Toxin half-life was estimated as ~1 day for P. perna, ~2 days for C. gigas, and ~5 days for C. virginica in our study, which is much shorter than other values previously reported in laboratory depuration studies for M. edulis (8–45 days [35, 49, 59]) and M. galloprovincialis (3–12 days [45, 56, 57, 60]). Nevertheless, our values were calculated from juvenile individuals maintained at a constant temperature of 22 °C; detoxification of DST in bivalves is expected to be directly affected by water temperature due to its general effect on basal metabolic rates in poikilothermic organisms (reviewed in Shumway et al. [61]). In fact, M. edulis mussels eliminated OA at significantly faster rates when kept at 24 °C, relative to those maintained at 18 °C [49]. Moreover, the toxin half-life increased from ~8 days at those temperatures to 32 and 50 days when naturally contaminated individuals of the same species were allowed to detoxify at 10 or 5–8 °C, respectively [35, 46]. Therefore, since aquaculture sites in Santa Catarina may experience water temperatures ranging from 16 to 30 °C, and DSP outbreaks may occur at any time in the year [37], the short OA half-life values calculated herein may be even briefer in the field, at least from mid-spring to mid-autumn, when water temperature is >22 °C.

The availability of non-toxic food during depuration may also affect DST detoxification, probably due to increasing digestive activity and metabolic fecal losses [60, 62], as suggested by field studies (e.g. [60, 63, 64]), but not confirmed under laboratory conditions [35, 49]. In this respect, our laboratory conditions (i.e. availability of non-toxic food throughout the depuration period) represent roughly what bivalves would experience in the field.

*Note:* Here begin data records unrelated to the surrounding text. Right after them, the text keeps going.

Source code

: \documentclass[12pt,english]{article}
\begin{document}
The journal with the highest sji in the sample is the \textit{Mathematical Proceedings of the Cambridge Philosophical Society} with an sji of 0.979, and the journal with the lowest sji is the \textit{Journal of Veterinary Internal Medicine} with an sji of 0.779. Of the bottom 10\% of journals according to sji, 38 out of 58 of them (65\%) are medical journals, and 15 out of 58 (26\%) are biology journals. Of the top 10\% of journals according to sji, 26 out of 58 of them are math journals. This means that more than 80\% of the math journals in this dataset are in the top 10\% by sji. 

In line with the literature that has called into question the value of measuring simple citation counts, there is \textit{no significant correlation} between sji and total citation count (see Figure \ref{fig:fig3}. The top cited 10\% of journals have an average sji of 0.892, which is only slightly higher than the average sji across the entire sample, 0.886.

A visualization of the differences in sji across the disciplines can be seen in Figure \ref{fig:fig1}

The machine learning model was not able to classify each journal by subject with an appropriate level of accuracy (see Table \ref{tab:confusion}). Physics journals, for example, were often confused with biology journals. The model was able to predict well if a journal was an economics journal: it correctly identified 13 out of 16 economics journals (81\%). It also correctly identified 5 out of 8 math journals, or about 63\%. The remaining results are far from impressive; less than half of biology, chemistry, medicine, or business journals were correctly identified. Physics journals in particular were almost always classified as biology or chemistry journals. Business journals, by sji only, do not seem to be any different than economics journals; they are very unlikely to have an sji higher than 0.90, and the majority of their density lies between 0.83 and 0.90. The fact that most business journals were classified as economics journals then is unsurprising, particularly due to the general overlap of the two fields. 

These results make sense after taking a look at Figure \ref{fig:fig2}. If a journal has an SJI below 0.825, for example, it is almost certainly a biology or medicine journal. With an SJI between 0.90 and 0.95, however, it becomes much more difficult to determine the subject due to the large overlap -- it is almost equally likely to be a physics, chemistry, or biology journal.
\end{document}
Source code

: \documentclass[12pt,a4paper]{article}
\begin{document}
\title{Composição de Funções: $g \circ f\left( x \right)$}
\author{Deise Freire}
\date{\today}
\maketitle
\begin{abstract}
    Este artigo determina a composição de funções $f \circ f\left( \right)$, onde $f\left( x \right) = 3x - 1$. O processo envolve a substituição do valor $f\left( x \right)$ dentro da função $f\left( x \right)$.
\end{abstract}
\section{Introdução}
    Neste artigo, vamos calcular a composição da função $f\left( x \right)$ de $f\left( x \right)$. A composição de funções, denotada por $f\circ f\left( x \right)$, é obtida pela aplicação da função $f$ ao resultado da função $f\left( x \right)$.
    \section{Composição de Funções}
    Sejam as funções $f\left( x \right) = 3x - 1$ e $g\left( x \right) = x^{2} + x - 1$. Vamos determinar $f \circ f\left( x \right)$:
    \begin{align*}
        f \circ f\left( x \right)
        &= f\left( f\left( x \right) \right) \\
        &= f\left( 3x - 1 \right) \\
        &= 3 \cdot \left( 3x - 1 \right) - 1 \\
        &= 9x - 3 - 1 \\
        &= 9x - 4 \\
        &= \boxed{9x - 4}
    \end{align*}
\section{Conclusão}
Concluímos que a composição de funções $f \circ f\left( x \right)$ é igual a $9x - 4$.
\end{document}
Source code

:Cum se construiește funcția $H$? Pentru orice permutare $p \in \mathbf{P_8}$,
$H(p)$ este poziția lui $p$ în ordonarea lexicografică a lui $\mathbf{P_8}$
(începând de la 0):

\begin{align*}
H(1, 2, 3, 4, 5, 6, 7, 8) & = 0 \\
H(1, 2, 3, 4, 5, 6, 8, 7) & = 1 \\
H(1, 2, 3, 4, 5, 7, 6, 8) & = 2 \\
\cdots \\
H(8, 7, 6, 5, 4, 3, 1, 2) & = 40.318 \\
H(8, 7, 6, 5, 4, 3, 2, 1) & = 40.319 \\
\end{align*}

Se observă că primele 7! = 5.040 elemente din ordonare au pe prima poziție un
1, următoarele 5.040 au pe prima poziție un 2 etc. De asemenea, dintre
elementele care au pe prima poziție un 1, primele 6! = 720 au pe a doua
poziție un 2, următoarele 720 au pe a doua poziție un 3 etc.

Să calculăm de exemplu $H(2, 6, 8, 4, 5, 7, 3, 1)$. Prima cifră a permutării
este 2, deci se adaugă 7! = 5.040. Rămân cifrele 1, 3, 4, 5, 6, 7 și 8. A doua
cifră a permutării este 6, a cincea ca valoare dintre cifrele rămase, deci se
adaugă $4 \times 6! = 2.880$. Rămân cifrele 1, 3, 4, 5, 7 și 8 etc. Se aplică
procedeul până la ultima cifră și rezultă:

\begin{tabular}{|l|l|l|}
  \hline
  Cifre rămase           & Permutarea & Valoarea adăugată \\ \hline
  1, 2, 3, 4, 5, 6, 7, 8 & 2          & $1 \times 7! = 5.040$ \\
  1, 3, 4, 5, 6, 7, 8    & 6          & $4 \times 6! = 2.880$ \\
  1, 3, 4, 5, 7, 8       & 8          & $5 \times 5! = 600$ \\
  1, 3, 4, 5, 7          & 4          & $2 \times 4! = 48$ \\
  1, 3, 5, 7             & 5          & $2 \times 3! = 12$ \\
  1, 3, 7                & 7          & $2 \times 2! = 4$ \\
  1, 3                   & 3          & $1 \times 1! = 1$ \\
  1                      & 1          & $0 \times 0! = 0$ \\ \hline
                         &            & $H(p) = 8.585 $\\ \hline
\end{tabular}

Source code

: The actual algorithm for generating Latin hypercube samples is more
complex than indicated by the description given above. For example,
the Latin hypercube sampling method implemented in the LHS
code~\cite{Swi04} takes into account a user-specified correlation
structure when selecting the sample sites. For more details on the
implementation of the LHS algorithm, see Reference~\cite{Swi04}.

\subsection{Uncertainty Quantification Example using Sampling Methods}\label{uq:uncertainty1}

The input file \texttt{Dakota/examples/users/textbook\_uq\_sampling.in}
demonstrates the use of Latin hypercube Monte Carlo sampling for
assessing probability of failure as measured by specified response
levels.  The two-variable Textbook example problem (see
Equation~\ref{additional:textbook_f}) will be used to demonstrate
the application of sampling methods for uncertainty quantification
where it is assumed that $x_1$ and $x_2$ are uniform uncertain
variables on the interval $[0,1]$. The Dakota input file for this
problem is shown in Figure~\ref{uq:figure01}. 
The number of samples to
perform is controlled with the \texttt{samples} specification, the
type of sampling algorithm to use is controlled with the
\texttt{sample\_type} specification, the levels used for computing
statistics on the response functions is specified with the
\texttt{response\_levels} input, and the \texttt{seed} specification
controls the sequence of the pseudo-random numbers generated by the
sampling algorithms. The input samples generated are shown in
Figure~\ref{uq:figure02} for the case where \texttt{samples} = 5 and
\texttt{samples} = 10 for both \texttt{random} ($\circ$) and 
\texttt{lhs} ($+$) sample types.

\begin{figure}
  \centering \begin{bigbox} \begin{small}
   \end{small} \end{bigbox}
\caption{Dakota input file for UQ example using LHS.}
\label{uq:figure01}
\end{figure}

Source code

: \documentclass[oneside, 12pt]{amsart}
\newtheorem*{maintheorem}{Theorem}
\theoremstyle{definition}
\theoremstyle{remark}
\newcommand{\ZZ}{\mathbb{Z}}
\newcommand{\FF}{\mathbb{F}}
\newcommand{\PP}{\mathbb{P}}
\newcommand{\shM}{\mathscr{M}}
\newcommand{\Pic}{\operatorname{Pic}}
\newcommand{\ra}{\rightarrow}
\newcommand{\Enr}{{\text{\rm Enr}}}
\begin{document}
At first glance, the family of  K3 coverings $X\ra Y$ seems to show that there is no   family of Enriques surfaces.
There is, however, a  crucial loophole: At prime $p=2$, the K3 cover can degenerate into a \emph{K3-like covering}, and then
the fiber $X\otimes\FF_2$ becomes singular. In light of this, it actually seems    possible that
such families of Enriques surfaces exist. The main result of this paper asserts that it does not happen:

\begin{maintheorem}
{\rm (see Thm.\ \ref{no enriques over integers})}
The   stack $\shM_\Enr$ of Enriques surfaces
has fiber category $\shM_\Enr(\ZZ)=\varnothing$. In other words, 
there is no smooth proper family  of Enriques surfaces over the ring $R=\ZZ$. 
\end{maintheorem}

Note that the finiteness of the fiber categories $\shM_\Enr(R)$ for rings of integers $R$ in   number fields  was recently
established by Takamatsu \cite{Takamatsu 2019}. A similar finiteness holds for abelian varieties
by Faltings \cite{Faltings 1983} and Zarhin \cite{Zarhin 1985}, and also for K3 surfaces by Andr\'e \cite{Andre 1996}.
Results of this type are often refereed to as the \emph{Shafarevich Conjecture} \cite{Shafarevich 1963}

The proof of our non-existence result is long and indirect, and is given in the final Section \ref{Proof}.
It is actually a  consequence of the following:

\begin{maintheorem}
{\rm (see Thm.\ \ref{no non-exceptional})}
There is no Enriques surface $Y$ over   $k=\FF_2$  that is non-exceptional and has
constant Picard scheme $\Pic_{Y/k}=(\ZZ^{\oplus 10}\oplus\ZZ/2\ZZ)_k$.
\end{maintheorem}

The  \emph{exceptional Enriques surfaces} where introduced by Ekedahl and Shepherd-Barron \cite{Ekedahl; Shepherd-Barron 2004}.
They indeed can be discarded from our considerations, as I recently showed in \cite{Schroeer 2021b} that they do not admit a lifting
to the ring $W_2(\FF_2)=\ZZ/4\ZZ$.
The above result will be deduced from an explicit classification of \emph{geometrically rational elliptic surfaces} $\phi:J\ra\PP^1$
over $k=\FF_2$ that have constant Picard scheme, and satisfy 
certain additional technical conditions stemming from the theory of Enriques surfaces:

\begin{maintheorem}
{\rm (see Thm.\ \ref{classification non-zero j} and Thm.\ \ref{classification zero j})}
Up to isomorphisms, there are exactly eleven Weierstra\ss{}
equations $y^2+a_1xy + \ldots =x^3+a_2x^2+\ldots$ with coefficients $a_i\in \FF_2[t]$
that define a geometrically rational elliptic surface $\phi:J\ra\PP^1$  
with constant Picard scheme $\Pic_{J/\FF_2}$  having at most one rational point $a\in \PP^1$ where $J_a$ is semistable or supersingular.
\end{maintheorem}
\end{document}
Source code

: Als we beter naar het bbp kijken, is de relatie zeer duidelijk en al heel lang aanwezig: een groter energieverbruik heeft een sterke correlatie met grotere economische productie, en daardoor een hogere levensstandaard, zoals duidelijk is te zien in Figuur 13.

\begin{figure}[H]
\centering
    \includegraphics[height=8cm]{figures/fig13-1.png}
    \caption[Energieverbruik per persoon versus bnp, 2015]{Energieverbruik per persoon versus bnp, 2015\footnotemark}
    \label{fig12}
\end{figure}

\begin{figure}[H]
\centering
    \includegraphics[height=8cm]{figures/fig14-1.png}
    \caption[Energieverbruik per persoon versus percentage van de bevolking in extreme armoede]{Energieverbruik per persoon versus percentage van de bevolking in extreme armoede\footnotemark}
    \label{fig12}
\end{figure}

Finally, juvenile bivalves may exhibit faster detoxification rates than those estimated in the laboratory from commercial-sized individuals. Juvenile oysters, C. virginica, for instance, showed faster detoxification of domoic acid relative to two size classes of adults, probably due to their higher metabolic rates; M. edulis mussels, in contrast, did not experience the same effect [54].

As indicated here for okadaic acid and in previous studies for domoic acid [54], accumulation and detoxification of algal toxins varies at a great extent in different bivalve species. Implementation of a species-specific management strategy during toxic blooms would reduce the economic impact of blanket harvesting closures for all commercial bivalve species and deserves further consideration and testing under varying field conditions.